• ACTIVITY: From the entries below, copy every line holding the word "anonymized".

• RECORDS FOR THIS EXERCISE:
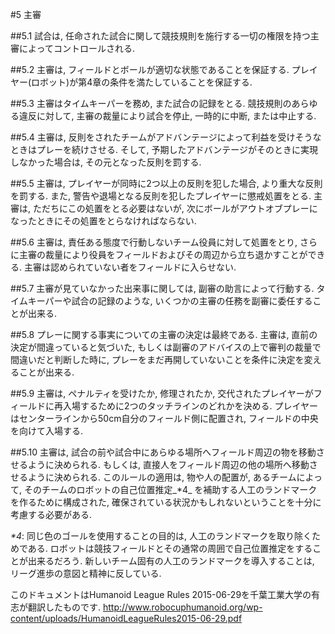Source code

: #5 主審

##5.1
試合は, 任命された試合に関して競技規則を施行する一切の権限を持つ主審によってコントロールされる.

##5.2
主審は, フィールドとボールが適切な状態であることを保証する. プレイヤー(ロボット)が第4章の条件を満たしていることを保証する.

##5.3
主審はタイムキーパーを務め, また試合の記録をとる. 競技規則のあらゆる違反に対して, 主審の裁量により試合を停止, 一時的に中断, または中止する.

##5.4
主審は, 反則をされたチームがアドバンテージによって利益を受けそうなときはプレーを続けさせる. そして, 予期したアドバンテージがそのときに実現しなかった場合は, その元となった反則を罰する.

##5.5
主審は, プレイヤーが同時に2つ以上の反則を犯した場合, より重大な反則を罰する. また, 警告や退場となる反則を犯したプレイヤーに懲戒処置をとる. 主審は, ただちにこの処置をとる必要はないが, 次にボールがアウトオブプレーになったときにその処置をとらなければならない.

##5.6
主審は, 責任ある態度で行動しないチーム役員に対して処置をとり, さらに主審の裁量により役員をフィールドおよびその周辺から立ち退かすことができる. 主審は認められていない者をフィールドに入らせない.

##5.7
主審が見ていなかった出来事に関しては, 副審の助言によって行動する. タイムキーパーや試合の記録のような, いくつかの主審の任務を副審に委任することが出来る.

##5.8
プレーに関する事実についての主審の決定は最終である. 主審は, 直前の決定が間違っていると気づいた, もしくは副審のアドバイスの上で審判の裁量で間違いだと判断した時に, プレーをまだ再開していないことを条件に決定を変えることが出来る.

##5.9
主審は, ペナルティを受けたか, 修理されたか, 交代されたプレイヤーがフィールドに再入場するために2つのタッチラインのどれかを決める. プレイヤーはセンターラインから50cm自分のフィールド側に配置され, フィールドの中央を向けて入場する.

##5.10
主審は, 試合の前や試合中にあらゆる場所へフィールド周辺の物を移動させるように決められる.
もしくは, 直接人をフィールド周辺の他の場所へ移動させるように決められる. このルールの適用は, 物や人の配置が, あるチームによって, そのチームのロボットの自己位置推定_*4_ を補助する人工のランドマークを作るために構成された, 確保されている状況かもしれないということを十分に考慮する必要がある.

_*4_: 同じ色のゴールを使用することの目的は, 人工のランドマークを取り除くためである. ロボットは競技フィールドとその通常の周囲で自己位置推定をすることが出来るだろう. 新しいチーム固有の人工のランドマークを導入することは, リーグ進歩の意図と精神に反している.

このドキュメントはHumanoid League Rules 2015-06-29を千葉工業大学の有志が翻訳したものです.
<http://www.robocuphumanoid.org/wp-content/uploads/HumanoidLeagueRules2015-06-29.pdf>
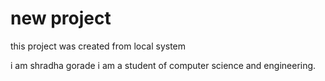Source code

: # new project

this project was created from local system

i am shradha gorade
i am a student of computer science and engineering.
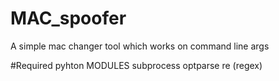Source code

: # MAC_spoofer
A simple mac changer tool which works on command line args

#Required pyhton MODULES
subprocess
optparse
re (regex)
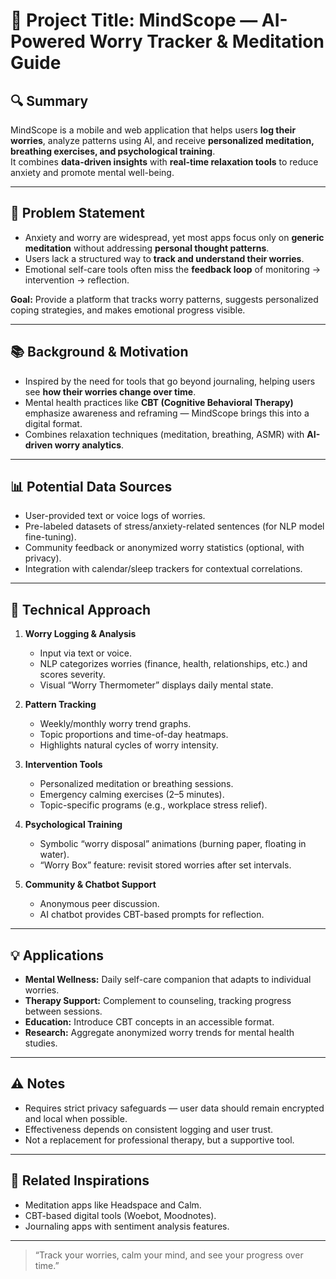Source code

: # 🧠 Project Title: MindScope — AI-Powered Worry Tracker & Meditation Guide

## 🔍 Summary
MindScope is a mobile and web application that helps users **log their worries**, analyze patterns using AI, and receive **personalized meditation, breathing exercises, and psychological training**.  
It combines **data-driven insights** with **real-time relaxation tools** to reduce anxiety and promote mental well-being.

---

## 🎯 Problem Statement
- Anxiety and worry are widespread, yet most apps focus only on **generic meditation** without addressing **personal thought patterns**.  
- Users lack a structured way to **track and understand their worries**.  
- Emotional self-care tools often miss the **feedback loop** of monitoring → intervention → reflection.  

**Goal:** Provide a platform that tracks worry patterns, suggests personalized coping strategies, and makes emotional progress visible.

---

## 📚 Background & Motivation
- Inspired by the need for tools that go beyond journaling, helping users see **how their worries change over time**.  
- Mental health practices like **CBT (Cognitive Behavioral Therapy)** emphasize awareness and reframing — MindScope brings this into a digital format.  
- Combines relaxation techniques (meditation, breathing, ASMR) with **AI-driven worry analytics**.  

---

## 📊 Potential Data Sources
- User-provided text or voice logs of worries.  
- Pre-labeled datasets of stress/anxiety-related sentences (for NLP model fine-tuning).  
- Community feedback or anonymized worry statistics (optional, with privacy).  
- Integration with calendar/sleep trackers for contextual correlations.  

---

## 🧪 Technical Approach
1. **Worry Logging & Analysis**  
   - Input via text or voice.  
   - NLP categorizes worries (finance, health, relationships, etc.) and scores severity.  
   - Visual “Worry Thermometer” displays daily mental state.  

2. **Pattern Tracking**  
   - Weekly/monthly worry trend graphs.  
   - Topic proportions and time-of-day heatmaps.  
   - Highlights natural cycles of worry intensity.  

3. **Intervention Tools**  
   - Personalized meditation or breathing sessions.  
   - Emergency calming exercises (2–5 minutes).  
   - Topic-specific programs (e.g., workplace stress relief).  

4. **Psychological Training**  
   - Symbolic “worry disposal” animations (burning paper, floating in water).  
   - “Worry Box” feature: revisit stored worries after set intervals.  

5. **Community & Chatbot Support**  
   - Anonymous peer discussion.  
   - AI chatbot provides CBT-based prompts for reflection.  

---

## 💡 Applications
- **Mental Wellness:** Daily self-care companion that adapts to individual worries.  
- **Therapy Support:** Complement to counseling, tracking progress between sessions.  
- **Education:** Introduce CBT concepts in an accessible format.  
- **Research:** Aggregate anonymized worry trends for mental health studies.  

---

## ⚠️ Notes
- Requires strict privacy safeguards — user data should remain encrypted and local when possible.  
- Effectiveness depends on consistent logging and user trust.  
- Not a replacement for professional therapy, but a supportive tool.  

---

## 🔗 Related Inspirations
- Meditation apps like Headspace and Calm.  
- CBT-based digital tools (Woebot, Moodnotes).  
- Journaling apps with sentiment analysis features.  

---

> “Track your worries, calm your mind, and see your progress over time.”
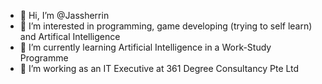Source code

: - 👋 Hi, I’m @Jassherrin
- 👀 I’m interested in programming, game developing (trying to self learn) and Artifical Intelligence
- 🌱 I’m currently learning Artificial Intelligence in a Work-Study Programme
- 💞️ I’m working as an IT Executive at 361 Degree Consultancy Pte Ltd
<!---- 📫 How to reach me ...--->

<!---
Jassherrin/Jassherrin is a ✨ special ✨ repository because its `README.md` (this file) appears on your GitHub profile.
You can click the Preview link to take a look at your changes.
--->
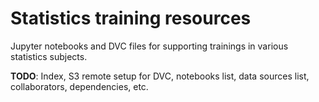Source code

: # Statistics training resources

Jupyter notebooks and DVC files for supporting trainings in various statistics subjects.


**TODO**: Index, S3 remote setup for DVC, notebooks list, data sources list, collaborators, dependencies, etc.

• RESULT OF THE EXERCISE:
- Community feedback or anonymized worry statistics (optional, with privacy).  
- **Research:** Aggregate anonymized worry trends for mental health studies.  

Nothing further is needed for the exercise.